[Collected data]

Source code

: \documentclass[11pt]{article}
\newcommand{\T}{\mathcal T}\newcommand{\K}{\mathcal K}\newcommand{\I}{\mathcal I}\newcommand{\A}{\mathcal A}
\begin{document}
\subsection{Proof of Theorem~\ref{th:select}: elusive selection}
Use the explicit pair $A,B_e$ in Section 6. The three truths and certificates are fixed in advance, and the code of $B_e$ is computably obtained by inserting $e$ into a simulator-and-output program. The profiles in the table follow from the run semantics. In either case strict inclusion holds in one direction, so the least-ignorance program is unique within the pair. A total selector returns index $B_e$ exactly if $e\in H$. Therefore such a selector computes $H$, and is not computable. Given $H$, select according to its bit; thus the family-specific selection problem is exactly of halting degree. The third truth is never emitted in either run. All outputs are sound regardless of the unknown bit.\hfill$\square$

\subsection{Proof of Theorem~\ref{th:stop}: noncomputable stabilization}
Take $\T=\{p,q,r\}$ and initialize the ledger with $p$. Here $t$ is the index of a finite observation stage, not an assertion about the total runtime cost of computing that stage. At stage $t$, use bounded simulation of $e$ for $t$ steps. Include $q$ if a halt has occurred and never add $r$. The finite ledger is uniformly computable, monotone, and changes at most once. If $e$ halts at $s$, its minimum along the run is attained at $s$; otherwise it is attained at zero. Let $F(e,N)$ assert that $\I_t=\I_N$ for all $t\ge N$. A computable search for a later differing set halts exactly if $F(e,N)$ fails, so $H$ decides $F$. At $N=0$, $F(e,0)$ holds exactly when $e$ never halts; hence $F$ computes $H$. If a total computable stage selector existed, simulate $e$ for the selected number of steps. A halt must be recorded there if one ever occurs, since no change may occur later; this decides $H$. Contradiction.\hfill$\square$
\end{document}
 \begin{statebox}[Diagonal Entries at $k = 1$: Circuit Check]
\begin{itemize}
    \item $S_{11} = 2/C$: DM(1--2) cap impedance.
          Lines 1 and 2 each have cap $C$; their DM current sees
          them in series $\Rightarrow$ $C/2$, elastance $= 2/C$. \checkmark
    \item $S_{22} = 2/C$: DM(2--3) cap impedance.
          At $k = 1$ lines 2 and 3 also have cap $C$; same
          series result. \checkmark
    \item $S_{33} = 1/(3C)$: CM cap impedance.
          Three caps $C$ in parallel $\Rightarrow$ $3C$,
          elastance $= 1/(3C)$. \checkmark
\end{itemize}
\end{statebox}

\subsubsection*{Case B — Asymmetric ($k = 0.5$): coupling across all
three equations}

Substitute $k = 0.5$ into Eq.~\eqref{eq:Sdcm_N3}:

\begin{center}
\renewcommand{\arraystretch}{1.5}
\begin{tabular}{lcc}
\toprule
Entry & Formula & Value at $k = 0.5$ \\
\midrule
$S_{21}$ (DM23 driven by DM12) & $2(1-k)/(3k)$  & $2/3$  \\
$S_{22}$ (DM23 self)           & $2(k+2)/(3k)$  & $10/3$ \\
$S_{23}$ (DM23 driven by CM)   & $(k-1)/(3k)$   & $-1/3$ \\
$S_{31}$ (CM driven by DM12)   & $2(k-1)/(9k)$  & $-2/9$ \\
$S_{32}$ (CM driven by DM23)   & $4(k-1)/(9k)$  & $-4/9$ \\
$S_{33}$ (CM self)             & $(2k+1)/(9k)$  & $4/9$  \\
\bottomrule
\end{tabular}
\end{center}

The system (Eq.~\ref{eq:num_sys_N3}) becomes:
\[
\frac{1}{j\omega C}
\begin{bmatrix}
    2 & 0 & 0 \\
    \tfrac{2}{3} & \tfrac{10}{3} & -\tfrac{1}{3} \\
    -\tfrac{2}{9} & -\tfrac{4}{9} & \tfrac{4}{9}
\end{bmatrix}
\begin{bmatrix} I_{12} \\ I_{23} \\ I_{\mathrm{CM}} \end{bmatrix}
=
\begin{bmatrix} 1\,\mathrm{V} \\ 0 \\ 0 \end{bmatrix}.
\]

• The task: Count every line of the data in which the word "tfrac" appears, and report only the total.

• Answer below: 2